La publication de ce bilan répond aux promesses du président Barack Obama en 2013 d’imposer plus de transparence sur cette guerre souvent opaque contre les réseaux extrémistes, menée fréquemment avec des drones et qui fait aussi des victimes civiles.

« Dans les prochaines semaines, l’administration va publier une estimation du nombre de victimes combattantes et non combattantes résultant des frappes » menées dans le cadre des opérations anti-terroristes des Etats-Unis, a indiqué lundi Lisa Monaco, la conseillère pour la sécurité du président Obama.

Mme Monaco a précisé que ce bilan ne concernerait que les zones où les Etats-Unis ne sont pas en situation « d’hostilités actives », c’est à dire en situation de guerre.

Ce bilan aura vocation à être publié tous les ans, pour pouvoir notamment prendre en compte d’éventuelles nouvelles informations sur des frappes passées, a-t-elle indiqué.

Depuis sa prise de fonction en 2009, Barack Obama a beaucoup compté sur les attaques de drones pour éliminer les chefs d’Al-Qaïda et d’autres groupes extrémistes islamistes, depuis les zones tribales du Pakistan jusqu’à la Somalie et au Yémen.

Ces opérations menées par l’armée américaine ou la CIA sont critiquées par des organisations de défense des droits de l’homme, qui dénoncent notamment les victimes civiles et s’interrogent sur leur efficacité réelle dans la lutte contre le terrorisme.

Un rapport d’un cercle de réflexion de Washington avait critiqué il y a quelques semaines le manque de progrès de l’administration Obama pour dissiper leur opacité.

Faute d’informations, il n’est pas possible « d’améliorer la mesure de l’efficacité et de l’utilité » de ces frappes, soulignait le rapport.

Ces frappes aériennes ont parfois tué des Occidentaux, comme en janvier 2015, lorsqu’une frappe de drone à la frontière afghano-pakistanaise visant Al-Qaïda avait tué par erreur deux otages, l’Américain Warren Weinstein et l’Italien Giovanni Lo Porto.

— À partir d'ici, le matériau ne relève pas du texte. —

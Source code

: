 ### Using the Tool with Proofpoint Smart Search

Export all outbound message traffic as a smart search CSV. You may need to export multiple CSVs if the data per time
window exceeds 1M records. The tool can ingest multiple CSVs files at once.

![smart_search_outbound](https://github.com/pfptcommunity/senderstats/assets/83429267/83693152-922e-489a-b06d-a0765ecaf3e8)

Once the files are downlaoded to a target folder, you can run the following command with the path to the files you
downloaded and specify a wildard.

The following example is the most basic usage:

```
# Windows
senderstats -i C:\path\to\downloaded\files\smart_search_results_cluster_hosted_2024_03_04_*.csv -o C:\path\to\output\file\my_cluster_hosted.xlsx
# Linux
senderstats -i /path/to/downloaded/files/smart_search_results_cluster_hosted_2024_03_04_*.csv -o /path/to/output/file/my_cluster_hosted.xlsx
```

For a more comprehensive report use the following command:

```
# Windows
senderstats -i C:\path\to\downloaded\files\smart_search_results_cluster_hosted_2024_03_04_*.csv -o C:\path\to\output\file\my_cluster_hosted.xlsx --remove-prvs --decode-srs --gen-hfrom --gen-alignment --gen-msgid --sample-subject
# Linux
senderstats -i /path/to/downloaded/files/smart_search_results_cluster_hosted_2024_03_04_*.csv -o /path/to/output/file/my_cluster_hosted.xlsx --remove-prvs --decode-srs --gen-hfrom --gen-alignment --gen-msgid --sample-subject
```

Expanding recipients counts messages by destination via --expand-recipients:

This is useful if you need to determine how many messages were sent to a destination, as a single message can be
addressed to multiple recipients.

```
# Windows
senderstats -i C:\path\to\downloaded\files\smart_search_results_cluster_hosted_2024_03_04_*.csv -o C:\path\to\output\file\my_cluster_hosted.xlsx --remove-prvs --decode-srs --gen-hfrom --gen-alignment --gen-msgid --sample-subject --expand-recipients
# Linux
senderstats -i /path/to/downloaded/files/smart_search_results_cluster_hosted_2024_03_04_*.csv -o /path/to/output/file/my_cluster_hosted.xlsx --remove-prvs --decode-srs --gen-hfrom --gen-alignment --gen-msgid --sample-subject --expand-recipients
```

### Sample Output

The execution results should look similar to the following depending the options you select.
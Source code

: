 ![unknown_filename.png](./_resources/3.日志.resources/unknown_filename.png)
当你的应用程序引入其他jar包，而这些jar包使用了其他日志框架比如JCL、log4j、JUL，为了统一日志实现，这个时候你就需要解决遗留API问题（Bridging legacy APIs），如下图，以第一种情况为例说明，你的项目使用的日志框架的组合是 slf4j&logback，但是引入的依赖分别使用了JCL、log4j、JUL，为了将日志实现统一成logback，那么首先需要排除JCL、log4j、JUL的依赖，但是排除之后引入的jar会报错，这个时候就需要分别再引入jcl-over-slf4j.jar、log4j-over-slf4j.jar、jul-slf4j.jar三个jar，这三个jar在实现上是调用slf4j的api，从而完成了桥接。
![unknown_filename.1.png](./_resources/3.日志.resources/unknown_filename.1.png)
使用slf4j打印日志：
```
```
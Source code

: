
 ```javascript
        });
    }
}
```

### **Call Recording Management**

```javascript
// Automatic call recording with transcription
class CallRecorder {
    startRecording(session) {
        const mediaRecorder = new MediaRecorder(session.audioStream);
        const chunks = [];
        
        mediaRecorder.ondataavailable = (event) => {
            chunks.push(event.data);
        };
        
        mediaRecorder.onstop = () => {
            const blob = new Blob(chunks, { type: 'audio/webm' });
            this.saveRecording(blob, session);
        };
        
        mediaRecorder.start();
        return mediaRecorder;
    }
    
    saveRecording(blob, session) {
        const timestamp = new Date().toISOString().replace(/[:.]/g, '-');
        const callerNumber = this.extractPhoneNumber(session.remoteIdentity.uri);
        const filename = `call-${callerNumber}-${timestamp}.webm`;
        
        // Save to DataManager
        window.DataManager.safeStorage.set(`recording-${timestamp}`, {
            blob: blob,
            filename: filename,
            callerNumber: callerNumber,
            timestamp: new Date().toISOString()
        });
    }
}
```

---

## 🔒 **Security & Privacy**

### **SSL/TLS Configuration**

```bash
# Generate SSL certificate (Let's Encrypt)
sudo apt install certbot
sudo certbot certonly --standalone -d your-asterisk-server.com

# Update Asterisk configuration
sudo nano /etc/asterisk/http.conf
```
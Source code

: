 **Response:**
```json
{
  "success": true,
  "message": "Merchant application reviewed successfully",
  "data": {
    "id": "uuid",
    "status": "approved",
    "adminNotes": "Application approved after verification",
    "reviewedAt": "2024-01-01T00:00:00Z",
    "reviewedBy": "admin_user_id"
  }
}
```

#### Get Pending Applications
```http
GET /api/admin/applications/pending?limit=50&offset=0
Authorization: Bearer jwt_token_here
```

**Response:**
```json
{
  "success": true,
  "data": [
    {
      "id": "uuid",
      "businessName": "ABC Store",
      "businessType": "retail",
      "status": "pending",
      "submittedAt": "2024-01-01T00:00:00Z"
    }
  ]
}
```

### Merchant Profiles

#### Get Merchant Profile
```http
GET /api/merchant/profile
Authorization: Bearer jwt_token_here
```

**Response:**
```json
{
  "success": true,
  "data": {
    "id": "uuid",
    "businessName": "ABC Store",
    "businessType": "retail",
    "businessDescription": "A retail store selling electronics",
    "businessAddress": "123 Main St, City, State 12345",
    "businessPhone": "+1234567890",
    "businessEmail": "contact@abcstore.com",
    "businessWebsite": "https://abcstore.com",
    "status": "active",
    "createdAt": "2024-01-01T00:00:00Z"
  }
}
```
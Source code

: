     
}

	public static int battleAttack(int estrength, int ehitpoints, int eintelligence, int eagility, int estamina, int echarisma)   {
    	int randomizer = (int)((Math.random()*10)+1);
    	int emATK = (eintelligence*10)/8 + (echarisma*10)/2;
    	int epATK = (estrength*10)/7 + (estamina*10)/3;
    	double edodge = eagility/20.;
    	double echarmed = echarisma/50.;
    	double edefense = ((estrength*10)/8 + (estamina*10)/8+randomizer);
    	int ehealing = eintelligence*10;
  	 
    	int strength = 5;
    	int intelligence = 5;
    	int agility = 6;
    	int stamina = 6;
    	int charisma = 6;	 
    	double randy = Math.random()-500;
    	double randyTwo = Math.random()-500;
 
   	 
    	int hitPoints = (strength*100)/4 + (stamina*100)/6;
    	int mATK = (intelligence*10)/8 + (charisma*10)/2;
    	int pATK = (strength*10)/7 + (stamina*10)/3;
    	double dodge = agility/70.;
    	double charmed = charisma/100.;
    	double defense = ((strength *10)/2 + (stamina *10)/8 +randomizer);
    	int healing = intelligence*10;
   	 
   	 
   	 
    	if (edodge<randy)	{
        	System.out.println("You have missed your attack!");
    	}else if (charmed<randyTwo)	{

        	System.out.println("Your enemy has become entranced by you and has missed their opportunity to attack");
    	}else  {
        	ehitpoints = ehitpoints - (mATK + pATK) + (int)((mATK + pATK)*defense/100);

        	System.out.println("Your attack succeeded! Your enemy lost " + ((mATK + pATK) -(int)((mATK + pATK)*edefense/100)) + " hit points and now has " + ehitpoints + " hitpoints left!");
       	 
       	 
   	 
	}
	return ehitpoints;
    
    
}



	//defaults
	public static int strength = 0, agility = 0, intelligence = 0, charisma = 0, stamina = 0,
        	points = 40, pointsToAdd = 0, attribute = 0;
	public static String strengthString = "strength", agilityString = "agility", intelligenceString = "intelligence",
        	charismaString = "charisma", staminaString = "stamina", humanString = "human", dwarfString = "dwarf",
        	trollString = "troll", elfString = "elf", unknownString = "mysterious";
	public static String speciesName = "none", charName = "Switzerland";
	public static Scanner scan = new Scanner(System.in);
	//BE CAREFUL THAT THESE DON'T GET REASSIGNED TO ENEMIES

Ils étaient prisonniers d’Al Qaïda mais les drones de surveillance américains n’avaient pas repéré leur présence.

Selon le rapport du cercle de réflexion, le Stimson Center, plus d’une dizaine de pays dans le monde abriteraient des bases de drones américains, dont l’Afghanistan, Djibouti, l’Ethiopie, le Koweït, le Niger, les Philippines, le Qatar, les Seychelles, l’Arabie saoudite, la Turquie ou les Emirats.